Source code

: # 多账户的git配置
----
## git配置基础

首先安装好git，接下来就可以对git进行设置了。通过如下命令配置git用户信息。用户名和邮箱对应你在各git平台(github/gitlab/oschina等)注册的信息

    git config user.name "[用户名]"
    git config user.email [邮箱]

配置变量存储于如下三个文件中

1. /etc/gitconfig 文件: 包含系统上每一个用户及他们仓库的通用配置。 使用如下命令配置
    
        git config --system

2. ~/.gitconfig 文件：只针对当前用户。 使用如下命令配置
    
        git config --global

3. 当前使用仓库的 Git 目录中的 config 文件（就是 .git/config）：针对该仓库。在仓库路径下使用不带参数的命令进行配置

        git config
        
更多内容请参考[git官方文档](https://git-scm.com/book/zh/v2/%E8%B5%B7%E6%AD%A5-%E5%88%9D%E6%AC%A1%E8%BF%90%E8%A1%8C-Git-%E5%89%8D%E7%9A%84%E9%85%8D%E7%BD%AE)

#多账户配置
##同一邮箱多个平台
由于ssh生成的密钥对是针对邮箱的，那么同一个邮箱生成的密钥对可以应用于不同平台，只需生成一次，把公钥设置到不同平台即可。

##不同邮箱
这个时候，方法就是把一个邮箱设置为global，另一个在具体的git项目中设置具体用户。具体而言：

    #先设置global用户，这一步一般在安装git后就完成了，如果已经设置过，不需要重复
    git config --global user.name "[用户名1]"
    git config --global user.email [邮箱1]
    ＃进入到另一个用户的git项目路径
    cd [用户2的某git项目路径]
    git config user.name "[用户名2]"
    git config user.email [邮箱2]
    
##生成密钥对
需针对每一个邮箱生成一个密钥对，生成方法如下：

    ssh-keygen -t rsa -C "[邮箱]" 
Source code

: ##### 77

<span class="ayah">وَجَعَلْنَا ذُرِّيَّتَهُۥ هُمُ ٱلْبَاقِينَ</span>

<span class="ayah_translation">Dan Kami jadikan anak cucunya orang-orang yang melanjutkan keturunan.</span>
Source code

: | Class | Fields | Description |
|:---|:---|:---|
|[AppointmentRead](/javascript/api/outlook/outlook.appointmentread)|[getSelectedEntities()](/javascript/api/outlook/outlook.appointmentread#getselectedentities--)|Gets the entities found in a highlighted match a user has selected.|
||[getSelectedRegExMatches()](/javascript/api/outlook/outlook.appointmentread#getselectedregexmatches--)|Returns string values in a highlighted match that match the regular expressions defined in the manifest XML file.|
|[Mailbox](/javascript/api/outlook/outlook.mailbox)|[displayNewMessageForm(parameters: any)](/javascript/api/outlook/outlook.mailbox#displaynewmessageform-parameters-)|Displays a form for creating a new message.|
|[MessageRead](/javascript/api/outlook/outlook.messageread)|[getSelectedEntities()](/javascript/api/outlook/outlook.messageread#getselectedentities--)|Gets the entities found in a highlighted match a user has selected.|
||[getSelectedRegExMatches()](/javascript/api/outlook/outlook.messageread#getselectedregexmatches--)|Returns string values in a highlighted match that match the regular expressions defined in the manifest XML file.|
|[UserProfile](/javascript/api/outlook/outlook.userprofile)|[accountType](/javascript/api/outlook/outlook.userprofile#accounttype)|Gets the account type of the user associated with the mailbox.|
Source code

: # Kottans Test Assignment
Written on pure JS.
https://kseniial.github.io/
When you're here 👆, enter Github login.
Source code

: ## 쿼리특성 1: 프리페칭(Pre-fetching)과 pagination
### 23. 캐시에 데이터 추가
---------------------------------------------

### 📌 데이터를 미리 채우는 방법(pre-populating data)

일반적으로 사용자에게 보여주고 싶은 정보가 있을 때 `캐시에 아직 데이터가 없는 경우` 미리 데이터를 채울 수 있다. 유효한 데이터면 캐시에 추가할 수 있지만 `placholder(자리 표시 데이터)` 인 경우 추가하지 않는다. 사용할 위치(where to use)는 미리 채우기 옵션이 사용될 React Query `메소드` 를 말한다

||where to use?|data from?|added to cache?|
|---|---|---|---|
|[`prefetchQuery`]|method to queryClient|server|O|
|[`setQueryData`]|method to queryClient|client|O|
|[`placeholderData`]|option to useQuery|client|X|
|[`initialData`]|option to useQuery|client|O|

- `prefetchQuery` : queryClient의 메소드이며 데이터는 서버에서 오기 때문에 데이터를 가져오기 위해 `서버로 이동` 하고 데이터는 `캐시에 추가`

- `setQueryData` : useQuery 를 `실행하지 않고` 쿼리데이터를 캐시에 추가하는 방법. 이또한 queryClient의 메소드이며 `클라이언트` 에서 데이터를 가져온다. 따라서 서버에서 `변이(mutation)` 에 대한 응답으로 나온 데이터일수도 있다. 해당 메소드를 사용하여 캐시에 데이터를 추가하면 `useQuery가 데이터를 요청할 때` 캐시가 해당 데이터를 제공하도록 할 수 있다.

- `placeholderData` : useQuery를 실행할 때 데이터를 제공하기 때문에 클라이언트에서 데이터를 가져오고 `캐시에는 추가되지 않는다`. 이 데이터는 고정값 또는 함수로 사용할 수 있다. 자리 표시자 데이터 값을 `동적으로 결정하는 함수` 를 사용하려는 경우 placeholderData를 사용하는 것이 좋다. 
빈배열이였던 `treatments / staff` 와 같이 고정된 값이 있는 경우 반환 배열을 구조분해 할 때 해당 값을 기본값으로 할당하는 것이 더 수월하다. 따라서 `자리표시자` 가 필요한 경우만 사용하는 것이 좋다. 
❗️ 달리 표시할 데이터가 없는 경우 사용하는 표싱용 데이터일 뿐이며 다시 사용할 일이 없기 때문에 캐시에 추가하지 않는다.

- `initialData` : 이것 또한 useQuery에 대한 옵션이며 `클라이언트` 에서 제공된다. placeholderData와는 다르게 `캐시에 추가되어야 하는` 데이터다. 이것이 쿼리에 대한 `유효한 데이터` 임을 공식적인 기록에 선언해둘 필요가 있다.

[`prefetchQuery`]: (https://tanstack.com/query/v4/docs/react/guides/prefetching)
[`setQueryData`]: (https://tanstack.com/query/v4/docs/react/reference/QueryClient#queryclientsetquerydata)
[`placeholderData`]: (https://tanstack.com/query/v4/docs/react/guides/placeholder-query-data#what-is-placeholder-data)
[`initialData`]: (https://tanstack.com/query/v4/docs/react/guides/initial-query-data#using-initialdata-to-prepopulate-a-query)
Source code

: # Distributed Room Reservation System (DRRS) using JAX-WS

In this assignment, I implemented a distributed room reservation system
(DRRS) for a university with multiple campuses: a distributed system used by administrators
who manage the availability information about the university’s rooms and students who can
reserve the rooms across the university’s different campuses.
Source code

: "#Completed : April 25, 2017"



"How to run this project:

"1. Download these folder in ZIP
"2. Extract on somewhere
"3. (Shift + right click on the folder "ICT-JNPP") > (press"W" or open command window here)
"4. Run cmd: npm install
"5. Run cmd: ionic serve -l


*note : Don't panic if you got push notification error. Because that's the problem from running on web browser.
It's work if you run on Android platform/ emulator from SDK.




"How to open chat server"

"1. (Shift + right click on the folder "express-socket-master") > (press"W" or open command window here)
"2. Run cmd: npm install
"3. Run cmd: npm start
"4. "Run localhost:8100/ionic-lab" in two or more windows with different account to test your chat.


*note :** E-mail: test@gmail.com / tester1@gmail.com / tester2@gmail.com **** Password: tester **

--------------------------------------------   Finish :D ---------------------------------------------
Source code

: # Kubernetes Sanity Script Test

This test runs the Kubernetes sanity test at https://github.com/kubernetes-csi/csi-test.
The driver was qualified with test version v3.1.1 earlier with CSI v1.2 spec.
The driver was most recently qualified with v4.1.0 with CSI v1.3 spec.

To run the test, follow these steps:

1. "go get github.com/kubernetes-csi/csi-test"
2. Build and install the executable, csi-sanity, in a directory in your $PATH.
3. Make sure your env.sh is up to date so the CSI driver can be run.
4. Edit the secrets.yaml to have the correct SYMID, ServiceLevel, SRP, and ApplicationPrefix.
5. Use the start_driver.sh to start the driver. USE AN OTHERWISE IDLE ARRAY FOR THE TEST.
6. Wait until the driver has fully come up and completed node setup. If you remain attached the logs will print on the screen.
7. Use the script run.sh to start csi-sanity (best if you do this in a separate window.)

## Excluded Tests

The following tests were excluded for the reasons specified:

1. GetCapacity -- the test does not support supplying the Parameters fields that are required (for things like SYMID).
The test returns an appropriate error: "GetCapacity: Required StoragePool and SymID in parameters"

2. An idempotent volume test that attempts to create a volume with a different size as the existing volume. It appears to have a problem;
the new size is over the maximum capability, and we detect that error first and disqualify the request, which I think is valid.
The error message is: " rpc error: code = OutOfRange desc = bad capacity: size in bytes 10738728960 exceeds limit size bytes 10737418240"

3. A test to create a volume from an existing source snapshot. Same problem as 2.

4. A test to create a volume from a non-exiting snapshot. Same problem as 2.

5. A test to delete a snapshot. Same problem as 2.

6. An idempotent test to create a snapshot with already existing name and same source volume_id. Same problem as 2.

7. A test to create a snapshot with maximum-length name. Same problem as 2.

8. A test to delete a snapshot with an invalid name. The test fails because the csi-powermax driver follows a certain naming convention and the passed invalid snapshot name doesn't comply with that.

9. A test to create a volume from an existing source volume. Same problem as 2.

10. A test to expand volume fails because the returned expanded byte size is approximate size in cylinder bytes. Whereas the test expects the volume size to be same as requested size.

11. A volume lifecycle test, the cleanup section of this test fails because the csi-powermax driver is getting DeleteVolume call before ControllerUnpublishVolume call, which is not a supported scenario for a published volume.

*Work to be completed:*
Keep to the lines above, from the first one through the line where "a new message.|" appears, and copy them exactly.

*Answer space:*
Source code

: # 多账户的git配置
----
## git配置基础

首先安装好git，接下来就可以对git进行设置了。通过如下命令配置git用户信息。用户名和邮箱对应你在各git平台(github/gitlab/oschina等)注册的信息

    git config user.name "[用户名]"
    git config user.email [邮箱]

配置变量存储于如下三个文件中

1. /etc/gitconfig 文件: 包含系统上每一个用户及他们仓库的通用配置。 使用如下命令配置
    
        git config --system

2. ~/.gitconfig 文件：只针对当前用户。 使用如下命令配置
    
        git config --global

3. 当前使用仓库的 Git 目录中的 config 文件（就是 .git/config）：针对该仓库。在仓库路径下使用不带参数的命令进行配置

        git config
        
更多内容请参考[git官方文档](https://git-scm.com/book/zh/v2/%E8%B5%B7%E6%AD%A5-%E5%88%9D%E6%AC%A1%E8%BF%90%E8%A1%8C-Git-%E5%89%8D%E7%9A%84%E9%85%8D%E7%BD%AE)

#多账户配置
##同一邮箱多个平台
由于ssh生成的密钥对是针对邮箱的，那么同一个邮箱生成的密钥对可以应用于不同平台，只需生成一次，把公钥设置到不同平台即可。

##不同邮箱
这个时候，方法就是把一个邮箱设置为global，另一个在具体的git项目中设置具体用户。具体而言：

    #先设置global用户，这一步一般在安装git后就完成了，如果已经设置过，不需要重复
    git config --global user.name "[用户名1]"
    git config --global user.email [邮箱1]
    ＃进入到另一个用户的git项目路径
    cd [用户2的某git项目路径]
    git config user.name "[用户名2]"
    git config user.email [邮箱2]
    
##生成密钥对
需针对每一个邮箱生成一个密钥对，生成方法如下：

    ssh-keygen -t rsa -C "[邮箱]" 
Source code

: ##### 77

<span class="ayah">وَجَعَلْنَا ذُرِّيَّتَهُۥ هُمُ ٱلْبَاقِينَ</span>

<span class="ayah_translation">Dan Kami jadikan anak cucunya orang-orang yang melanjutkan keturunan.</span>
Source code

: | Class | Fields | Description |
|:---|:---|:---|
|[AppointmentRead](/javascript/api/outlook/outlook.appointmentread)|[getSelectedEntities()](/javascript/api/outlook/outlook.appointmentread#getselectedentities--)|Gets the entities found in a highlighted match a user has selected.|
||[getSelectedRegExMatches()](/javascript/api/outlook/outlook.appointmentread#getselectedregexmatches--)|Returns string values in a highlighted match that match the regular expressions defined in the manifest XML file.|
|[Mailbox](/javascript/api/outlook/outlook.mailbox)|[displayNewMessageForm(parameters: any)](/javascript/api/outlook/outlook.mailbox#displaynewmessageform-parameters-)|Displays a form for creating a new message.|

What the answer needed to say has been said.